A competition run by the Geospatial Commission and Innovate UK has picked 10 projects as recipients of a total of £1.5m in Cabinet Office funding.

The money was awarded following a competition that invited proposals for innovative uses of location-based data and crowdsourced information.

The 10 winning projects and bidders are:
 

  • The Neighbourhood Safety Index – Synced Ltd
    A project to use data to create an “integrated live score of how safe a neighbourhood is”.
     
  • Communitree – Forest Research, The Open University, and Treework Services Ltd
    This programme aims to build the world’s largest “urban tree map”. The map will be designed for use by both the public and private sector.
     
  • Pinpoint – Cartographix Ltd
    Improving the “indoor navigation of public buildings” is the aim of this project. To do so, it will use data from smartphone location sensors and WiFi networks.
     
  • Crowdsouring for a Digital Geospatial Joint Strategic Needs Assessment – University of Exeter and City Science Corporation Limited
    This project will bring together information from various sources with the aim of helping people “take an active role in health outcomes”, while allowing the NHS to better target resources. 
     
  • YOUR.VU.CITY – Vu.City, Pipers Projects Limited, and University College London
    A programme to “engage the public with the planning process” to help better understand urban environment.
     
  • Crowd Blackspot Intelligence for 5G Rollout – Ranplan Wireless Network Design and the University of Warwick
    Informing the rollout of 5G networks via “crowdsourcing service complaints” is the aim of this project.
     
  • Routing Innovation through Data Engineering – Beeline
    This scheme aims to encourage cycling and improve safety by using data to “develop route optimisation”.
     
  • Coreo – Natural Apptitude
    A scheme dedicated to creating a platform which will enable people to “build and run geospatial citizen science projects”. The aim is to improve how geospatial data is collected, managed, and maintained. 
  • StreetFocus – Cyclestreets and Planit
    This project aims to help local people “identify areas that need improvements to street infrastructure” in their local community. 
     
  • Generating crowdsourcing geospatial data – Transreport Limited
    Achieving a better understanding of accessibility issues for people with one or more of a range of disabilities is the goal of this programme. Work will be undertaken to improve how data is collected, and how it is then put to use in designing and delivering services.

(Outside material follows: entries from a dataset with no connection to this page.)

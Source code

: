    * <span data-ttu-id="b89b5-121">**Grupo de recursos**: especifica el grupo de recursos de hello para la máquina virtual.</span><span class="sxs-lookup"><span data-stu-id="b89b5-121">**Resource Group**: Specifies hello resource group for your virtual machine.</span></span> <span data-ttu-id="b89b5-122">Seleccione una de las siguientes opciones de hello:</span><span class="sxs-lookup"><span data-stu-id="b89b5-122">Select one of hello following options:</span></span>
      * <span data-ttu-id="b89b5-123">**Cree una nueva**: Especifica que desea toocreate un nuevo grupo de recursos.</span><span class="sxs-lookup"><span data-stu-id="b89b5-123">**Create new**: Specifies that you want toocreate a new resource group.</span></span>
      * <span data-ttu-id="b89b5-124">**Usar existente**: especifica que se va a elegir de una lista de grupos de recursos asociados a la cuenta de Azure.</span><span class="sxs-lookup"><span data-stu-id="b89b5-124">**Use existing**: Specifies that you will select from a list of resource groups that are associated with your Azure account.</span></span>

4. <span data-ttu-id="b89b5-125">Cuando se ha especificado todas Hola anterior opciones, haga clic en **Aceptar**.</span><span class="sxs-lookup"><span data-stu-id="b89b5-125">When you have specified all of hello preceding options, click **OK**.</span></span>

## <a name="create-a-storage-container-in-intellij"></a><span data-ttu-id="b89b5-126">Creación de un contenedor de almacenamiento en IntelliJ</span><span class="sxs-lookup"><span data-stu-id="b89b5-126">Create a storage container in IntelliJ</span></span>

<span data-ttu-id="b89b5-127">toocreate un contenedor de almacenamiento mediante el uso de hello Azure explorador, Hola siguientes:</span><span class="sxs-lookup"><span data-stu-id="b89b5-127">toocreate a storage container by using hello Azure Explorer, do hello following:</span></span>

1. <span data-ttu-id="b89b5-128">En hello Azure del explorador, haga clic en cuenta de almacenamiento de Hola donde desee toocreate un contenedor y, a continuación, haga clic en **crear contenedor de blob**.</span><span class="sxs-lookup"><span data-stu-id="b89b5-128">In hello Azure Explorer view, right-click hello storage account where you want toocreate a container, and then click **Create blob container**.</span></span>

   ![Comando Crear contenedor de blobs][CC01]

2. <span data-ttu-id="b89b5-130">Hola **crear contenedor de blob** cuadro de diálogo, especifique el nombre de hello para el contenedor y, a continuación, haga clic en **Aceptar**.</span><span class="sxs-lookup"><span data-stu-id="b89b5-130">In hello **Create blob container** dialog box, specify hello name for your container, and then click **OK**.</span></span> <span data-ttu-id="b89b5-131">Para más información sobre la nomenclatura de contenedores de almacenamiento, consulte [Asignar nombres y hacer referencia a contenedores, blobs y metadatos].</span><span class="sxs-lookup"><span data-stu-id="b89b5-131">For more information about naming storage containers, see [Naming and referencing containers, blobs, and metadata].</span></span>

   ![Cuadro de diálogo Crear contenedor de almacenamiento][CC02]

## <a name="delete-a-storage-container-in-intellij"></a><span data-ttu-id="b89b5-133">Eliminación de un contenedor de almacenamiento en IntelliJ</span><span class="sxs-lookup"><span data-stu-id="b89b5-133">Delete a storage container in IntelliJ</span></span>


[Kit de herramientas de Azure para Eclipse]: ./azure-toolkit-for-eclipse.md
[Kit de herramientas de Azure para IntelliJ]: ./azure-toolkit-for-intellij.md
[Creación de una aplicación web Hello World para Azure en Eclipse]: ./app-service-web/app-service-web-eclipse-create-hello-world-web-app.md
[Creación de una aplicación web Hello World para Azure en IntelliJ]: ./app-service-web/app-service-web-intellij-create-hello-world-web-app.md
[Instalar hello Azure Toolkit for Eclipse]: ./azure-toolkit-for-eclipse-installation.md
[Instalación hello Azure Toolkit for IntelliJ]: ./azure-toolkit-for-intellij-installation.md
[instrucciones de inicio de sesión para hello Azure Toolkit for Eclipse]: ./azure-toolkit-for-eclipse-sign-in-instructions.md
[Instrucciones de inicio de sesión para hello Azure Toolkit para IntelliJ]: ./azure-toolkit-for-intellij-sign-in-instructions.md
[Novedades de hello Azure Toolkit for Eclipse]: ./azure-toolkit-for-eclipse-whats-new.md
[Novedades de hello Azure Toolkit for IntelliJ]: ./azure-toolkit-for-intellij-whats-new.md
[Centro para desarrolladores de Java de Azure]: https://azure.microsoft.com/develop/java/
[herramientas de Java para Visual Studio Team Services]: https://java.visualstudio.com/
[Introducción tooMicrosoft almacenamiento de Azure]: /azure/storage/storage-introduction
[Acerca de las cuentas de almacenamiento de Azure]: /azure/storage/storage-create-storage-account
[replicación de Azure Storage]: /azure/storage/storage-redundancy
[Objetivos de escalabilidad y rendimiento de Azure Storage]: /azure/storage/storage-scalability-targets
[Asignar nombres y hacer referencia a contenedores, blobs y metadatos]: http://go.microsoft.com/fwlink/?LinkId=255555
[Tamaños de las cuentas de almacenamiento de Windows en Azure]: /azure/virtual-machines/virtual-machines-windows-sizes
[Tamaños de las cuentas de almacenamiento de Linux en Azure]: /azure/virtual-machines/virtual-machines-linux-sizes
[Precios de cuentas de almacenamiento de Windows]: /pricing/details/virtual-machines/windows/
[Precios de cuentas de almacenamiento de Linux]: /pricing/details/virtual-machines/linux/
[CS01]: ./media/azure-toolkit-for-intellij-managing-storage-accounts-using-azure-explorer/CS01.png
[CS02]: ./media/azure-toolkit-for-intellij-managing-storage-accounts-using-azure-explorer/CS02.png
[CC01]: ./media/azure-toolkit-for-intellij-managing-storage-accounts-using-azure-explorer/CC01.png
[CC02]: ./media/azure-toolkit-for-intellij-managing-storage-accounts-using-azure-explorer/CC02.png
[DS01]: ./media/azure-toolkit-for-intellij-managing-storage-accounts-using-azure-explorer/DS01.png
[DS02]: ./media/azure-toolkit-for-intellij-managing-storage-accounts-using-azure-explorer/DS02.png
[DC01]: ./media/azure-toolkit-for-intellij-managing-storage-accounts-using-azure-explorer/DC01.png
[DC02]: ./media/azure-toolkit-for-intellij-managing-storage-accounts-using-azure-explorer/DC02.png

Minister for implementation, Oliver Dowden, said: “We are investing in location-based data technology to improve public services and the way people experience them. I’m delighted to see such innovative ideas come forward, which will help people in their everyday lives and keep the UK at the forefront of this exciting new technology.”

The Geospatial Commission saw set up in April 2018 and is back by £80m of government funding. Chaired by economist Sir Andrew Dilnot, the goal of the commission is to identify and implement ways to release what the government estimates as £11bn of additional value that geospatial data could provide to the UK economy each year.